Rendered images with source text

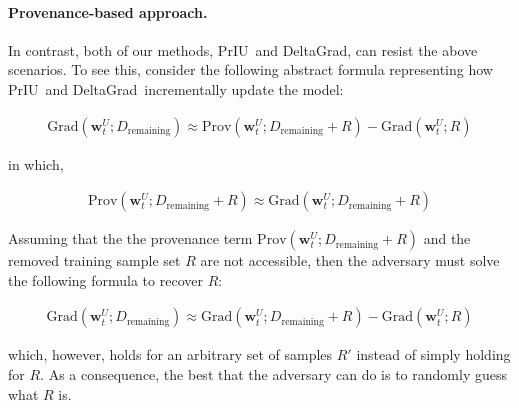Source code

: \documentclass[11pt]{article}
\newcommand{\priu}{PrIU}
\newcommand{\deltagrad}{DeltaGrad}
\newcommand{\uw}{\textbf{w}^{U}}
\begin{document}
\paragraph{Provenance-based approach.}
In contrast, both of our methods, \priu\ and \deltagrad, can resist the above scenarios. To see this, consider the following abstract formula representing how \priu\ and \deltagrad\ incrementally update the model:
\begin{small}
\begin{align}
    \text{Grad}(\uw_t; D_{\text{remaining}}) \approx \text{Prov}(\uw_t; D_{\text{remaining}} + R) - \text{Grad} (\uw_t; R)
\end{align}
\end{small}
\noindent
in which,
\begin{small}
\begin{align*}
    \text{Prov}(\uw_t; D_{\text{remaining}} + R) \approx \text{Grad} (\uw_t; D_{\text{remaining}} + R)
\end{align*}
\end{small}


Assuming that the the provenance term $\text{Prov}(\uw_t; D_{\text{remaining}} + R)$ and the removed training sample set $R$ are not accessible, then the adversary must solve the following formula to recover $R$:
\begin{small}
\begin{align}
    \text{Grad}(\uw_t; D_{\text{remaining}}) \approx \text{Grad}(\uw_t; D_{\text{remaining}} + R) - \text{Grad} (\uw_t; R)
\end{align}
\end{small}
\noindent
which, however, holds for an arbitrary set of samples $R'$ instead of simply holding for $R$. As a consequence, the best that the adversary can do is to randomly guess what $R$ is.


\end{document}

What you will do: Every line above that includes the word "remaining" must appear in the answer.

Output of the task:
    \text{Grad}(\uw_t; D_{\text{remaining}}) \approx \text{Prov}(\uw_t; D_{\text{remaining}} + R) - \text{Grad} (\uw_t; R)
    \text{Prov}(\uw_t; D_{\text{remaining}} + R) \approx \text{Grad} (\uw_t; D_{\text{remaining}} + R)
Assuming that the the provenance term $\text{Prov}(\uw_t; D_{\text{remaining}} + R)$ and the removed training sample set $R$ are not accessible, then the adversary must solve the following formula to recover $R$:
    \text{Grad}(\uw_t; D_{\text{remaining}}) \approx \text{Grad}(\uw_t; D_{\text{remaining}} + R) - \text{Grad} (\uw_t; R)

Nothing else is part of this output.